*Task goal*
Nothing but the lines from the one with "Petrol Price Prediction" down to the one with "Many thanks to" should be returned, exactly and with both ends included, from the material below.

*Given data*
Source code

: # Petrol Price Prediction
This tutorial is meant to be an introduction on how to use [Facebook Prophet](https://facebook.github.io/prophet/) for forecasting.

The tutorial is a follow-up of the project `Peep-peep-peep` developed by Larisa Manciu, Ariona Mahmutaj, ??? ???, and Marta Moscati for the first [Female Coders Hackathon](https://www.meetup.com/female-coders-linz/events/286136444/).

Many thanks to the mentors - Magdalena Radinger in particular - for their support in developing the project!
---
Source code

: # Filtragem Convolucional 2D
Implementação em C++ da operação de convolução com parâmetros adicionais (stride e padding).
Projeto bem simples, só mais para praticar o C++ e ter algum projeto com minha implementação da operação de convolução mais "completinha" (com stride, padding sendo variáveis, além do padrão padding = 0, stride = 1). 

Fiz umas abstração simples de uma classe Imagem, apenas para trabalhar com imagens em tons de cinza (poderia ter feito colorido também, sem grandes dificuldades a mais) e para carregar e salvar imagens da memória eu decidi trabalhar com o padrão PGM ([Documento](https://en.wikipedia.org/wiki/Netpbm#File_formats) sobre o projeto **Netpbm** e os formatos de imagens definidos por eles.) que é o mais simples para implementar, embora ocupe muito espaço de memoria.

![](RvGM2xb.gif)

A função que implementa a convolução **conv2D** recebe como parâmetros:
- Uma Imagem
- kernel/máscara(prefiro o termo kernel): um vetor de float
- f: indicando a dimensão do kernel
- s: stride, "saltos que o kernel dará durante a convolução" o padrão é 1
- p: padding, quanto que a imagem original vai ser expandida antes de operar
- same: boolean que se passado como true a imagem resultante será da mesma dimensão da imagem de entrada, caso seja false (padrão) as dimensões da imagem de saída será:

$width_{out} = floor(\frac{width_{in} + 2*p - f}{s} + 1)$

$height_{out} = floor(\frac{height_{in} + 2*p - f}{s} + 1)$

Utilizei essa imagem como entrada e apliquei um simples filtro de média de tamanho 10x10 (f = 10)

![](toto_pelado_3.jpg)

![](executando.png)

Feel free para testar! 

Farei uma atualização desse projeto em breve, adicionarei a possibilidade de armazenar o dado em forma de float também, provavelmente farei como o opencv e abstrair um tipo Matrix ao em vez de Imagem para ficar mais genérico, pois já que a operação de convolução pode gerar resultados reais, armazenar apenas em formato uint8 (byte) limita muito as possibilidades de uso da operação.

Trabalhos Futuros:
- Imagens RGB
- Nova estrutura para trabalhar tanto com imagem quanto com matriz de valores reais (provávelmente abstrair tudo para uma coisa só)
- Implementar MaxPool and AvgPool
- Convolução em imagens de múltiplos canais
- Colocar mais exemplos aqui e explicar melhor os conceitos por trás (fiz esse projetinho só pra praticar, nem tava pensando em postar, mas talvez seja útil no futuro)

*Result for this task*
: # Petrol Price Prediction
This tutorial is meant to be an introduction on how to use [Facebook Prophet](https://facebook.github.io/prophet/) for forecasting.

The tutorial is a follow-up of the project `Peep-peep-peep` developed by Larisa Manciu, Ariona Mahmutaj, ??? ???, and Marta Moscati for the first [Female Coders Hackathon](https://www.meetup.com/female-coders-linz/events/286136444/).

Many thanks to the mentors - Magdalena Radinger in particular - for their support in developing the project!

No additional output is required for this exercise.